We have a very difficult time thinking about this, our inescapable future as suddenly becoming impossible. What could it possibly mean? “A hundred years from now, whatever else happens, I will be impossible by then,” a sentence the grammar of which appears silly, even absurd. Yet, it happens to be as true a sentence as any making claim on a future reality, for any person speaking it. The individual human being dies and thus becomes impossible. No wonder so many believe in an afterlife! If my future is impossible, what status has my past? how could I ever have been born?
Accidents happen, of course. It always strikes me as comical, the enormous amount of ideological babble spewed across eons and continents, from innumerable people, asserting that human life and intelligence could not occur by accident. Why not? Those saying such things seem to think that the assertion itself answers the question, but that’s not even begging the question – it’s simply ignoring it.

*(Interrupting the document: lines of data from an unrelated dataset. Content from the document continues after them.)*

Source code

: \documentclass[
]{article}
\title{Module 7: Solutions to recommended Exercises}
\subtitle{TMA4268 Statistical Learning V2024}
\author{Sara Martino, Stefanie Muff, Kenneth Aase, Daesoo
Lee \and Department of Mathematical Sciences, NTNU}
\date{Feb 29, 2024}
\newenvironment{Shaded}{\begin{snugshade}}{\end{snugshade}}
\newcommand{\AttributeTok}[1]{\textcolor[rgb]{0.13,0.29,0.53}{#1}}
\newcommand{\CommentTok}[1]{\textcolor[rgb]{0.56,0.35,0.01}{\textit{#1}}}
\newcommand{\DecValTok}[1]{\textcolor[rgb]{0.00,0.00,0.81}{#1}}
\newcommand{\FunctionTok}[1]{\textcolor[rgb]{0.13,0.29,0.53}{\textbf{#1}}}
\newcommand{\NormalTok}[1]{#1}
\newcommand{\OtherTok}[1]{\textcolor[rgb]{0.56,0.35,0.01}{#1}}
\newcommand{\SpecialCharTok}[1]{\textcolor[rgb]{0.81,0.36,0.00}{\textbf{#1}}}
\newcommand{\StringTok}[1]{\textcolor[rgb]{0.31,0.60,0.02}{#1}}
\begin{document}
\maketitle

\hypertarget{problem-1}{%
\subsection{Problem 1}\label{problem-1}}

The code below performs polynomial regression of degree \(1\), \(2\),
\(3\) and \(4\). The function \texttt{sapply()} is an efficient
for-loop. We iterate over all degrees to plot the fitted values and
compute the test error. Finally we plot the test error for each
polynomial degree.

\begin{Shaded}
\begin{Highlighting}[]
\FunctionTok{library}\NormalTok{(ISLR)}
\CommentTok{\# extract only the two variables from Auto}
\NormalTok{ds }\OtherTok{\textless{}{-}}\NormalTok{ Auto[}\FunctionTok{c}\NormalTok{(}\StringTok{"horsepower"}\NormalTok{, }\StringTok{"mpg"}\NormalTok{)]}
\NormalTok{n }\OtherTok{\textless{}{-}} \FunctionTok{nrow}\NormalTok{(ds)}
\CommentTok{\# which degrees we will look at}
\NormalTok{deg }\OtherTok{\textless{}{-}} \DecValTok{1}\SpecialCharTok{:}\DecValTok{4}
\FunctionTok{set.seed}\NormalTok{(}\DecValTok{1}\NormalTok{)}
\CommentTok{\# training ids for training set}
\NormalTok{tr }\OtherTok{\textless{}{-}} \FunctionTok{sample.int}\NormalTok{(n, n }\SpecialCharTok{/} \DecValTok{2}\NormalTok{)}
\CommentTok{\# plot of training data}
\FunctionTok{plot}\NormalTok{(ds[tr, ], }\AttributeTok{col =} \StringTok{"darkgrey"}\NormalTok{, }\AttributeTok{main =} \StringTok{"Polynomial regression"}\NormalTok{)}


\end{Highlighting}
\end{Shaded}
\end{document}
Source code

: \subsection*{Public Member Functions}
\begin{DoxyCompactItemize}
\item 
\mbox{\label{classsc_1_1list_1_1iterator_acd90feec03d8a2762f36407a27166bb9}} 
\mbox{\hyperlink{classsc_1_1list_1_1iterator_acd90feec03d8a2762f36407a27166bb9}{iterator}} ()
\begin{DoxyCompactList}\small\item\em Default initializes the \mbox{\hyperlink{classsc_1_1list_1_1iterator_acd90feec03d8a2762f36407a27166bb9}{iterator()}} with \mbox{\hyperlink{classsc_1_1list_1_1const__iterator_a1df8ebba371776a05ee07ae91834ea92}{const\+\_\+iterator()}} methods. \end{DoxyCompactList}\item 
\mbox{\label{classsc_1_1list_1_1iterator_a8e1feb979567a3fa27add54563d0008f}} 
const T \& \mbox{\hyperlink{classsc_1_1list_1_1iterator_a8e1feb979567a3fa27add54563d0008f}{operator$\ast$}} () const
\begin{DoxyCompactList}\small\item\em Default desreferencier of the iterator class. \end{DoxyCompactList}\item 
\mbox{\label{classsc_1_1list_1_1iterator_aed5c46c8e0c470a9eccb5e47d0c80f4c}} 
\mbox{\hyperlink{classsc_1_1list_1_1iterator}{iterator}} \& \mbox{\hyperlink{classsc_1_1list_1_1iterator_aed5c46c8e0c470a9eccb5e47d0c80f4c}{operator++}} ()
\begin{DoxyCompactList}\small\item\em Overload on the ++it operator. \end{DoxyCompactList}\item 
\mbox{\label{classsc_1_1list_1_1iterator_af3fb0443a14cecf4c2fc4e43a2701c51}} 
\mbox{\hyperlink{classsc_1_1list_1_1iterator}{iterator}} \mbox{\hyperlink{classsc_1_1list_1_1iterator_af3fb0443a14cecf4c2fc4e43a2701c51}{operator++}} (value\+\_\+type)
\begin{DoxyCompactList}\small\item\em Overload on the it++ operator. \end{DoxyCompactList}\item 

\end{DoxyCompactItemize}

Our deaths are a function of our animal nature and consequently, they must be of a kind with the deaths of other animals. We can narrow this classification a little, by remembering that we are a certain species of primate, all of whom are mammals. Thus, like it or not, we will die as all primates die. Our blood pressure rate soars or drops; our heart beats rapidly as though escaping the confines of our chest (or it ceases all together); or breathing becomes an irregular, choking gasp; sometimes our mouths fill with blood; sometimes their mucous membranes dry out and crack. We know that it will become difficult to focus our vision at the last, because the dying person’s gaze becomes fixed and non-responsive to light. We will either feel so much pain that life becomes intolerable, or we will feel nothing at all. And then, “the rest is silence.”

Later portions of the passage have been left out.